Prompt:
What you return should be only the lines in the entries below between the one holding "Installed Angular CLI 7.3.1" and the one holding "LVM-thin pool là", ends included, with every picture left out.

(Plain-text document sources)
+-------+

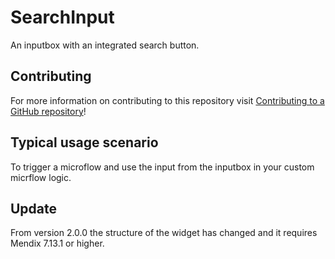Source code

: # SearchInput

An inputbox with an integrated search button.

## Contributing

For more information on contributing to this repository visit [Contributing to a GitHub repository](https://world.mendix.com/display/howto50/Contributing+to+a+GitHub+repository)!

## Typical usage scenario

To trigger a microflow and use the input from the inputbox in your custom micrflow logic.

## Update

From version 2.0.0 the structure of the widget has changed and it requires Mendix 7.13.1 or higher.
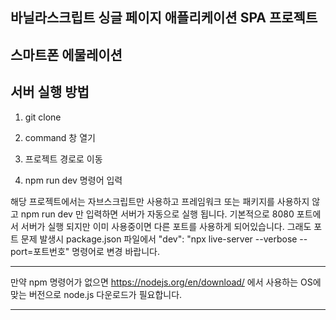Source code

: ## 바닐라스크립트 싱글 페이지 애플리케이션 SPA 프로젝트
## 스마트폰 에물레이션

## 서버 실행 방법

1. git clone

2. command 창 열기

3. 프로젝트 경로로 이동

4. npm run dev 명령어 입력

해당 프로젝트에서는 자브스크립트만 사용하고 프레임워크 또는 패키지를 사용하지 않고
npm run dev 만 입력하면 서버가 자동으로 실행 됩니다.
기본적으로 8080 포트에서 서버가 실행 되지만 이미 사용중이면 다른 포트를 사용하게 되어있습니다.
그래도 포트 문제 발생시 package.json 파일에서
"dev": "npx live-server --verbose --port=포트번호" 명령어로 변경 바랍니다.

***
만약 npm 명령어가 없으면 https://nodejs.org/en/download/ 에서 사용하는 OS에 맞는 버전으로 node.js 다운로드가 필요합니다.
***
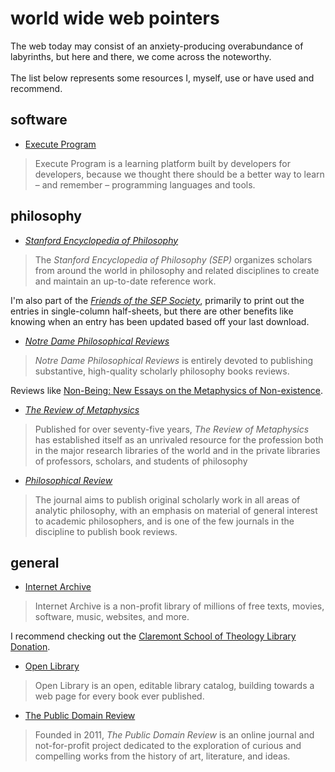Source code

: # world wide web pointers

<aside>The web today may consist of an anxiety-producing overabundance of labyrinths, but here and there, we come across the noteworthy. <br><br> The list below represents some resources I, myself, use or have used and recommend.</aside>

## software

- [Execute Program](https://www.executeprogram.com/)
> Execute Program is a learning platform built by developers for developers, because we thought there should be a better way to learn – and remember – programming languages and tools.

## philosophy

- *[Stanford Encyclopedia of Philosophy](https://plato.stanford.edu/)*
> The *Stanford Encyclopedia of Philosophy (SEP)* organizes scholars from around the world in philosophy and related disciplines to create and maintain an up-to-date reference work.

I'm also part of the *[Friends of the SEP Society](https://leibniz.stanford.edu/friends/)*, primarily to print out the entries in single-column half-sheets, but there are other benefits like knowing when an entry has been updated based off your last download.

- *[Notre Dame Philosophical Reviews](https://ndpr.nd.edu/)*
> *Notre Dame Philosophical Reviews* is entirely devoted to publishing substantive, high-quality scholarly philosophy books reviews.

Reviews like [Non-Being: New Essays on the Metaphysics of Non-existence](https://ndpr.nd.edu/reviews/non-being-new-essays-on-the-metaphysics-of-non-existence/).

- *[The Review of Metaphysics](https://reviewofmetaphysics.org/)*
> Published for over seventy-five years, *The Review of Metaphysics* has established itself as an unrivaled resource for the profession both in the major research libraries of the world and in the private libraries of professors, scholars, and students of philosophy

- *[Philosophical Review](https://read.dukeupress.edu/the-philosophical-review)*
> The journal aims to publish original scholarly work in all areas of analytic philosophy, with an emphasis on material of general interest to academic philosophers, and is one of the few journals in the discipline to publish book reviews.

## general

- [Internet Archive](https://archive.org/)
> Internet Archive is a non-profit library of millions of free texts, movies, software, music, websites, and more.

I recommend checking out the [Claremont School of Theology Library Donation](https://archive.org/details/claremont_school_of_theology).

- [Open Library](https://openlibrary.org/)
> Open Library is an open, editable library catalog, building towards a web page for every book ever published.

- [The Public Domain Review](https://publicdomainreview.org/)
> Founded in 2011, _The Public Domain Review_ is an online journal and not-for-profit project dedicated to the exploration of curious and compelling works from the history of art, literature, and ideas.
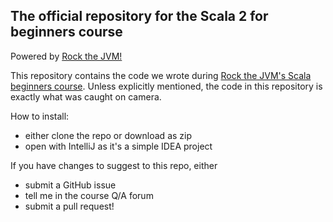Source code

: 
## The official repository for the Scala 2 for beginners course

Powered by [Rock the JVM!](https://rockthejvm.com)

This repository contains the code we wrote during  [Rock the JVM's Scala beginners course](https://rockthejvm.com/course/scala-old). Unless explicitly mentioned, the code in this repository is exactly what was caught on camera.

How to install:
- either clone the repo or download as zip
- open with IntelliJ as it's a simple IDEA project

If you have changes to suggest to this repo, either
- submit a GitHub issue
- tell me in the course Q/A forum
- submit a pull request!

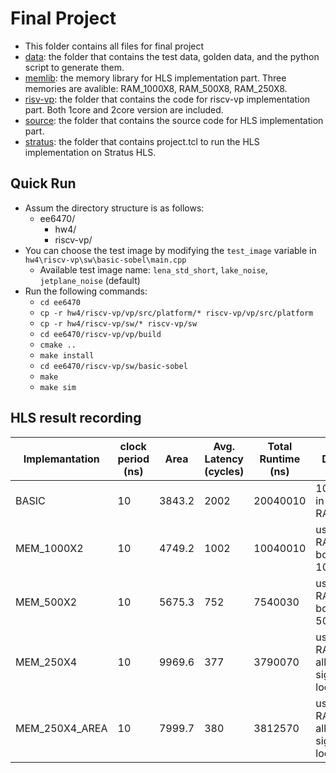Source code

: # Final Project
- This folder contains all files for final project
- [data](https://github.com/PaulWang0513/Electronic-System-Level-Design-and-Synthesis/tree/main/final_project/data): the folder that contains the test data, golden data, and the python script to generate them.
- [memlib](https://github.com/PaulWang0513/Electronic-System-Level-Design-and-Synthesis/tree/main/final_project/memlib): the memory library for HLS implementation part. Three memories are avalible: RAM_1000X8, RAM_500X8, RAM_250X8.
- [risv-vp](https://github.com/PaulWang0513/Electronic-System-Level-Design-and-Synthesis/tree/main/final_project/risv-vp): the folder that contains the code for riscv-vp implementation part. Both 1core and 2core version are included.
- [source](https://github.com/PaulWang0513/Electronic-System-Level-Design-and-Synthesis/tree/main/final_project/source): the folder that contains the source code for HLS implementation part.
- [stratus](https://github.com/PaulWang0513/Electronic-System-Level-Design-and-Synthesis/tree/main/final_project/stratus): the folder that contains project.tcl to run the HLS implementation on Stratus HLS.




## Quick Run
- Assum the directory structure is as follows:
  - ee6470/
    - hw4/
    - riscv-vp/
- You can choose the test image by modifying the `test_image` variable in `hw4\riscv-vp\sw\basic-sobel\main.cpp`
  - Available test image name: `lena_std_short`, `lake_noise`, `jetplane_noise` (default)
- Run the following commands:
  - `cd ee6470`
  - `cp -r hw4/riscv-vp/vp/src/platform/* riscv-vp/vp/src/platform`
  - `cp -r hw4/riscv-vp/sw/* riscv-vp/sw`
  - `cd ee6470/riscv-vp/vp/build`
  - `cmake ..`
  - `make install`
  - `cd ee6470/riscv-vp/sw/basic-sobel`
  - `make`
  - `make sim`


## HLS result recording

| Implemantation | clock period (ns) | Area   | Avg. Latency (cycles) | Total Runtime (ns) | Description |
| -------------- | ----------------- | ------ | --------------------- | ------------------ | ----------- | 
| BASIC          | 10                | 3843.2 | 2002                  | 20040010           | 1000 signals in RAM_1000X8 | 
| MEM_1000X2     | 10                | 4749.2 | 1002                  | 10040010           | using 2 RAM_1000X8, both storing 1000 signal |
| MEM_500X2      | 10                | 5675.3 |  752                  |  7540030           | using 2 RAM_500X8, both storing 500 signal |
| MEM_250X4      | 10                | 9969.6 |  377                  |  3790070           | using 4 RAM_250X8, all storing 250 signal (4 loops) |
| MEM_250X4_AREA | 10                | 7999.7 |  380                  |  3812570           | using 4 RAM_250X8, all storing 250 signal (2 loops only) |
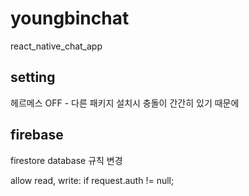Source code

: # youngbinchat
react_native_chat_app

## setting

헤르메스 OFF - 다른 패키지 설치시 충돌이 간간히 있기 때문에


## firebase

firestore database 규칙 변경

allow read, write: if request.auth != null;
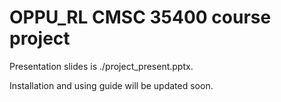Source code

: # OPPU_RL CMSC 35400 course project

Presentation slides is ./project_present.pptx.

Installation and using guide will be updated soon.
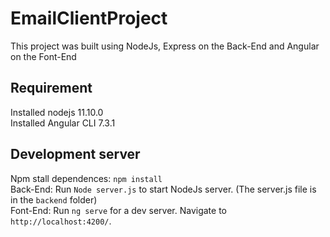 # EmailClientProject

This project was built using NodeJs, Express on the Back-End and Angular on the Font-End

## Requirement
Installed nodejs 11.10.0  <br>
Installed Angular CLI 7.3.1

## Development server
Npm stall dependences: `npm install` <br>
Back-End: Run `Node server.js` to start NodeJs server. (The server.js file is in the `backend` folder)<br>
Font-End: Run `ng serve` for a dev server. Navigate to `http://localhost:4200/`. <br>






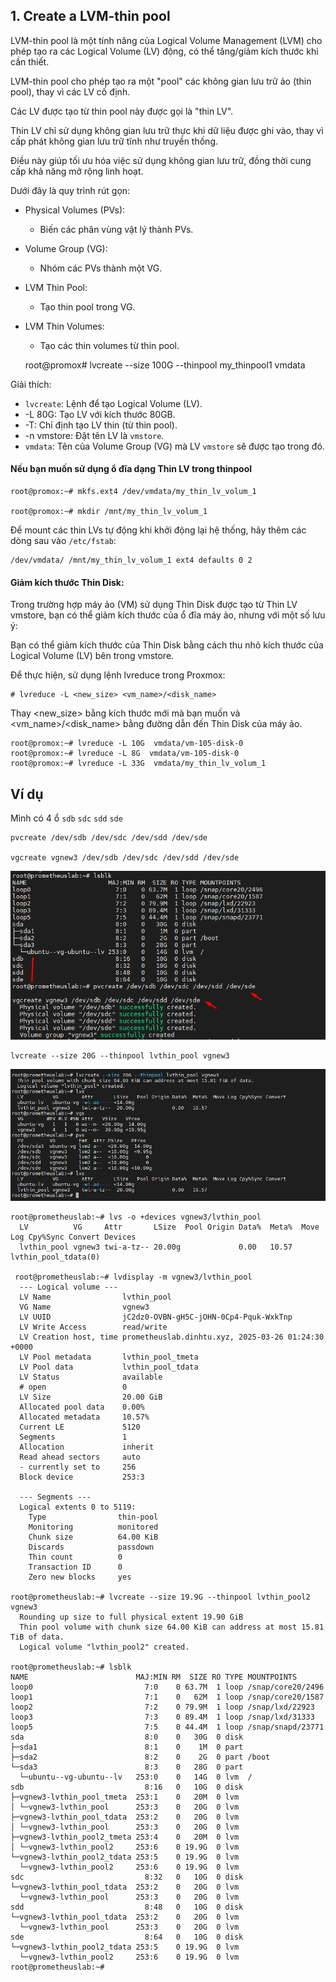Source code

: ## 1. Create a LVM-thin pool

LVM-thin pool là một tính năng của Logical Volume Management (LVM) cho phép tạo ra các Logical Volume (LV) động, có thể tăng/giảm kích thước khi cần thiết.

LVM-thin pool cho phép tạo ra một "pool" các không gian lưu trữ ảo (thin pool), thay vì các LV cố định.

Các LV được tạo từ thin pool này được gọi là "thin LV".

Thin LV chỉ sử dụng không gian lưu trữ thực khi dữ liệu được ghi vào, thay vì cấp phát không gian lưu trữ tĩnh như truyền thống.

Điều này giúp tối ưu hóa việc sử dụng không gian lưu trữ, đồng thời cung cấp khả năng mở rộng linh hoạt.

Dưới đây là quy trình rút gọn:

 * Physical Volumes (PVs):
   * Biến các phân vùng vật lý thành PVs.
 * Volume Group (VG):
   * Nhóm các PVs thành một VG.
 * LVM Thin Pool:
   * Tạo thin pool trong VG.
 * LVM Thin Volumes:
   * Tạo các thin volumes từ thin pool.

    root@promox# lvcreate --size 100G --thinpool my_thinpool1 vmdata

Giải thích:

  + ``lvcreate``: Lệnh để tạo Logical Volume (LV).
  + -L 80G: Tạo LV với kích thước 80GB.
  + -T: Chỉ định tạo LV thin (từ thin pool).
  + -n vmstore: Đặt tên LV là ``vmstore``.
  + ``vmdata``: Tên của Volume Group (VG) mà LV ``vmstore`` sẽ được tạo trong đó.
#### Nếu bạn muốn sử dụng ổ đĩa dạng Thin LV trong thinpool 

    root@promox:~# mkfs.ext4 /dev/vmdata/my_thin_lv_volum_1

    root@promox:~# mkdir /mnt/my_thin_lv_volum_1

Để mount các thin LVs tự động khi khởi động lại hệ thống, hãy thêm các dòng sau vào ``/etc/fstab``:

    /dev/vmdata/ /mnt/my_thin_lv_volum_1 ext4 defaults 0 2

#### Giảm kích thước Thin Disk:

Trong trường hợp máy ảo (VM) sử dụng Thin Disk được tạo từ Thin LV vmstore, bạn có thể giảm kích thước của ổ đĩa máy ảo, nhưng với một số lưu ý:

Bạn có thể giảm kích thước của Thin Disk bằng cách thu nhỏ kích thước của Logical Volume (LV) bên trong vmstore.

Để thực hiện, sử dụng lệnh lvreduce trong Proxmox:

    # lvreduce -L <new_size> <vm_name>/<disk_name>

Thay <new_size> bằng kích thước mới mà bạn muốn và <vm_name>/<disk_name> bằng đường dẫn đến Thin Disk của máy ảo.
       
    root@promox:~# lvreduce -L 10G  vmdata/vm-105-disk-0
    root@promox:~# lvreduce -L 8G  vmdata/vm-105-disk-0
    root@promox:~# lvreduce -L 33G  vmdata/my_thin_lv_volum_1

## Ví dụ

Mình có 4 ổ ``sdb`` ``sdc`` ``sdd`` ``sde``

    pvcreate /dev/sdb /dev/sdc /dev/sdd /dev/sde

    vgcreate vgnew3 /dev/sdb /dev/sdc /dev/sdd /dev/sde

  <img src="lvmimages/Screenshot_27.png">

    lvcreate --size 20G --thinpool lvthin_pool vgnew3

  <img src="lvmimages/Screenshot_26.png">


    root@prometheuslab:~# lvs -o +devices vgnew3/lvthin_pool
      LV          VG     Attr       LSize  Pool Origin Data%  Meta%  Move Log Cpy%Sync Convert Devices
      lvthin_pool vgnew3 twi-a-tz-- 20.00g             0.00   10.57                            lvthin_pool_tdata(0)

     root@prometheuslab:~# lvdisplay -m vgnew3/lvthin_pool
      --- Logical volume ---
      LV Name                lvthin_pool
      VG Name                vgnew3
      LV UUID                jC2dz0-OVBN-gH5C-jOHN-0Cp4-Pquk-WxkTnp
      LV Write Access        read/write
      LV Creation host, time prometheuslab.dinhtu.xyz, 2025-03-26 01:24:30 +0000
      LV Pool metadata       lvthin_pool_tmeta
      LV Pool data           lvthin_pool_tdata
      LV Status              available
      # open                 0
      LV Size                20.00 GiB
      Allocated pool data    0.00%
      Allocated metadata     10.57%
      Current LE             5120
      Segments               1
      Allocation             inherit
      Read ahead sectors     auto
      - currently set to     256
      Block device           253:3

      --- Segments ---
      Logical extents 0 to 5119:
        Type                thin-pool
        Monitoring          monitored
        Chunk size          64.00 KiB
        Discards            passdown
        Thin count          0
        Transaction ID      0
        Zero new blocks     yes

    root@prometheuslab:~# lvcreate --size 19.9G --thinpool lvthin_pool2 vgnew3
      Rounding up size to full physical extent 19.90 GiB
      Thin pool volume with chunk size 64.00 KiB can address at most 15.81 TiB of data.
      Logical volume "lvthin_pool2" created.

    root@prometheuslab:~# lsblk
    NAME                        MAJ:MIN RM  SIZE RO TYPE MOUNTPOINTS
    loop0                         7:0    0 63.7M  1 loop /snap/core20/2496
    loop1                         7:1    0   62M  1 loop /snap/core20/1587
    loop2                         7:2    0 79.9M  1 loop /snap/lxd/22923
    loop3                         7:3    0 89.4M  1 loop /snap/lxd/31333
    loop5                         7:5    0 44.4M  1 loop /snap/snapd/23771
    sda                           8:0    0   30G  0 disk
    ├─sda1                        8:1    0    1M  0 part
    ├─sda2                        8:2    0    2G  0 part /boot
    └─sda3                        8:3    0   28G  0 part
      └─ubuntu--vg-ubuntu--lv   253:0    0   14G  0 lvm  /
    sdb                           8:16   0   10G  0 disk
    ├─vgnew3-lvthin_pool_tmeta  253:1    0   20M  0 lvm
    │ └─vgnew3-lvthin_pool      253:3    0   20G  0 lvm
    ├─vgnew3-lvthin_pool_tdata  253:2    0   20G  0 lvm
    │ └─vgnew3-lvthin_pool      253:3    0   20G  0 lvm
    ├─vgnew3-lvthin_pool2_tmeta 253:4    0   20M  0 lvm
    │ └─vgnew3-lvthin_pool2     253:6    0 19.9G  0 lvm
    └─vgnew3-lvthin_pool2_tdata 253:5    0 19.9G  0 lvm
      └─vgnew3-lvthin_pool2     253:6    0 19.9G  0 lvm
    sdc                           8:32   0   10G  0 disk
    └─vgnew3-lvthin_pool_tdata  253:2    0   20G  0 lvm
      └─vgnew3-lvthin_pool      253:3    0   20G  0 lvm
    sdd                           8:48   0   10G  0 disk
    └─vgnew3-lvthin_pool_tdata  253:2    0   20G  0 lvm
      └─vgnew3-lvthin_pool      253:3    0   20G  0 lvm
    sde                           8:64   0   10G  0 disk
    └─vgnew3-lvthin_pool2_tdata 253:5    0 19.9G  0 lvm
      └─vgnew3-lvthin_pool2     253:6    0 19.9G  0 lvm
    root@prometheuslab:~#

+-------+

Output of the task:
Installed Angular CLI 7.3.1

## Development server
Npm stall dependences: `npm install` <br>
Back-End: Run `Node server.js` to start NodeJs server. (The server.js file is in the `backend` folder)<br>
Font-End: Run `ng serve` for a dev server. Navigate to `http://localhost:4200/`. <br>






Source code

: ## 1. Create a LVM-thin pool

LVM-thin pool là một tính năng của Logical Volume Management (LVM) cho phép tạo ra các Logical Volume (LV) động, có thể tăng/giảm kích thước khi cần thiết.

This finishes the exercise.